_Activity_.
Below are the records; copy each line in them that holds the word "tiempo".
┌──
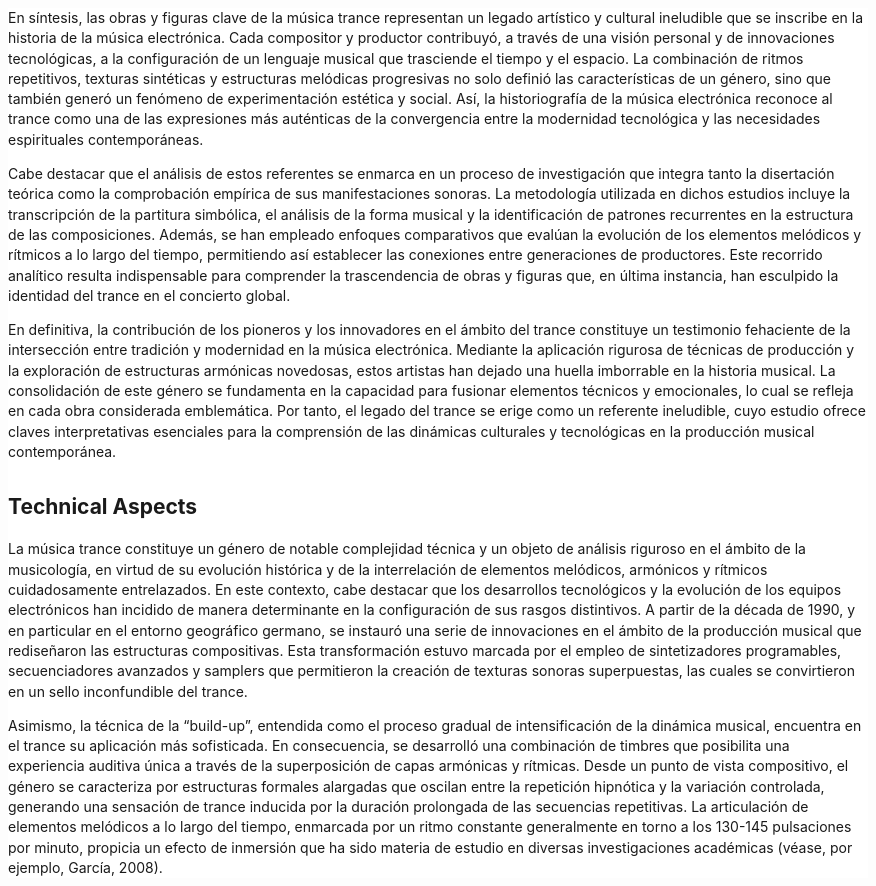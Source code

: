 En síntesis, las obras y figuras clave de la música trance representan un legado artístico y
cultural ineludible que se inscribe en la historia de la música electrónica. Cada compositor y
productor contribuyó, a través de una visión personal y de innovaciones tecnológicas, a la
configuración de un lenguaje musical que trasciende el tiempo y el espacio. La combinación de ritmos
repetitivos, texturas sintéticas y estructuras melódicas progresivas no solo definió las
características de un género, sino que también generó un fenómeno de experimentación estética y
social. Así, la historiografía de la música electrónica reconoce al trance como una de las
expresiones más auténticas de la convergencia entre la modernidad tecnológica y las necesidades
espirituales contemporáneas.

Cabe destacar que el análisis de estos referentes se enmarca en un proceso de investigación que
integra tanto la disertación teórica como la comprobación empírica de sus manifestaciones sonoras.
La metodología utilizada en dichos estudios incluye la transcripción de la partitura simbólica, el
análisis de la forma musical y la identificación de patrones recurrentes en la estructura de las
composiciones. Además, se han empleado enfoques comparativos que evalúan la evolución de los
elementos melódicos y rítmicos a lo largo del tiempo, permitiendo así establecer las conexiones
entre generaciones de productores. Este recorrido analítico resulta indispensable para comprender la
trascendencia de obras y figuras que, en última instancia, han esculpido la identidad del trance en
el concierto global.

En definitiva, la contribución de los pioneros y los innovadores en el ámbito del trance constituye
un testimonio fehaciente de la intersección entre tradición y modernidad en la música electrónica.
Mediante la aplicación rigurosa de técnicas de producción y la exploración de estructuras armónicas
novedosas, estos artistas han dejado una huella imborrable en la historia musical. La consolidación
de este género se fundamenta en la capacidad para fusionar elementos técnicos y emocionales, lo cual
se refleja en cada obra considerada emblemática. Por tanto, el legado del trance se erige como un
referente ineludible, cuyo estudio ofrece claves interpretativas esenciales para la comprensión de
las dinámicas culturales y tecnológicas en la producción musical contemporánea.

## Technical Aspects

La música trance constituye un género de notable complejidad técnica y un objeto de análisis
riguroso en el ámbito de la musicología, en virtud de su evolución histórica y de la interrelación
de elementos melódicos, armónicos y rítmicos cuidadosamente entrelazados. En este contexto, cabe
destacar que los desarrollos tecnológicos y la evolución de los equipos electrónicos han incidido de
manera determinante en la configuración de sus rasgos distintivos. A partir de la década de 1990, y
en particular en el entorno geográfico germano, se instauró una serie de innovaciones en el ámbito
de la producción musical que rediseñaron las estructuras compositivas. Esta transformación estuvo
marcada por el empleo de sintetizadores programables, secuenciadores avanzados y samplers que
permitieron la creación de texturas sonoras superpuestas, las cuales se convirtieron en un sello
inconfundible del trance.

Asimismo, la técnica de la “build-up”, entendida como el proceso gradual de intensificación de la
dinámica musical, encuentra en el trance su aplicación más sofisticada. En consecuencia, se
desarrolló una combinación de timbres que posibilita una experiencia auditiva única a través de la
superposición de capas armónicas y rítmicas. Desde un punto de vista compositivo, el género se
caracteriza por estructuras formales alargadas que oscilan entre la repetición hipnótica y la
variación controlada, generando una sensación de trance inducida por la duración prolongada de las
secuencias repetitivas. La articulación de elementos melódicos a lo largo del tiempo, enmarcada por
un ritmo constante generalmente en torno a los 130-145 pulsaciones por minuto, propicia un efecto de
inmersión que ha sido materia de estudio en diversas investigaciones académicas (véase, por ejemplo,
García, 2008).
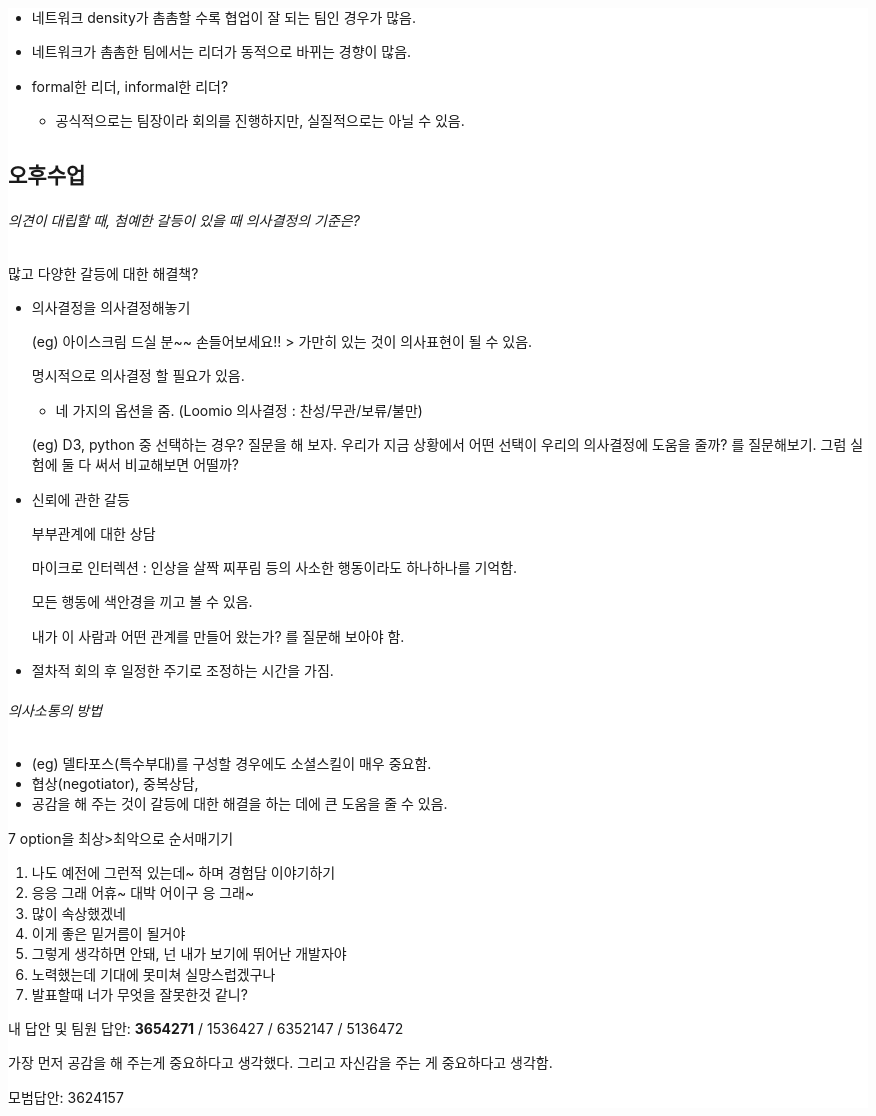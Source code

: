 - 네트워크 density가 촘촘할 수록 협업이 잘 되는 팀인 경우가 많음.

- 네트워크가 촘촘한 팀에서는 리더가 동적으로 바뀌는 경향이 많음.

- formal한 리더, informal한 리더?

  - 공식적으로는 팀장이라 회의를 진행하지만, 실질적으로는 아닐 수 있음.





## 오후수업

###### 의견이 대립할 때, 첨예한 갈등이 있을 때 의사결정의 기준은?

많고 다양한 갈등에 대한 해결책?

- 의사결정을 의사결정해놓기

  (eg) 아이스크림 드실 분~~ 손들어보세요!! > 가만히 있는 것이 의사표현이 될 수 있음.

  명시적으로 의사결정 할 필요가 있음.

  - 네 가지의 옵션을 줌. (Loomio 의사결정 : 찬성/무관/보류/불만)

  (eg) D3, python 중 선택하는 경우? 질문을 해 보자. 우리가 지금 상황에서 어떤 선택이 우리의 의사결정에 도움을 줄까? 를 질문해보기. 그럼 실험에 둘 다 써서 비교해보면 어떨까?

- 신뢰에 관한 갈등

  부부관계에 대한 상담

  마이크로 인터렉션 : 인상을 살짝 찌푸림 등의 사소한 행동이라도 하나하나를 기억함.

  모든 행동에 색안경을 끼고 볼 수 있음.

  내가 이 사람과 어떤 관계를 만들어 왔는가? 를 질문해 보아야 함.

- 절차적 회의 후 일정한 주기로 조정하는 시간을 가짐.

###### 의사소통의 방법

- (eg) 델타포스(특수부대)를 구성할 경우에도 소셜스킬이 매우 중요함.
- 협상(negotiator), 중복상담, 
- 공감을 해 주는 것이 갈등에 대한 해결을 하는 데에 큰 도움을 줄 수 있음.

7 option을 최상>최악으로 순서매기기

1. 나도 예전에 그런적 있는데~ 하며 경험담 이야기하기
2. 응응 그래 어휴~ 대박 어이구 응 그래~
3. 많이 속상했겠네
4. 이게 좋은 밑거름이 될거야
5. 그렇게 생각하면 안돼, 넌 내가 보기에 뛰어난 개발자야
6. 노력했는데 기대에 못미쳐 실망스럽겠구나
7. 발표할때 너가 무엇을 잘못한것 같니?

내 답안 및 팀원 답안: **3654271** / 1536427 / 6352147 / 5136472

가장 먼저 공감을 해 주는게 중요하다고 생각했다. 그리고 자신감을 주는 게 중요하다고 생각함.

모범답안: 3624157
└──
_Answer to this exercise_.
configuración de un lenguaje musical que trasciende el tiempo y el espacio. La combinación de ritmos
elementos melódicos y rítmicos a lo largo del tiempo, permitiendo así establecer las conexiones
secuencias repetitivas. La articulación de elementos melódicos a lo largo del tiempo, enmarcada por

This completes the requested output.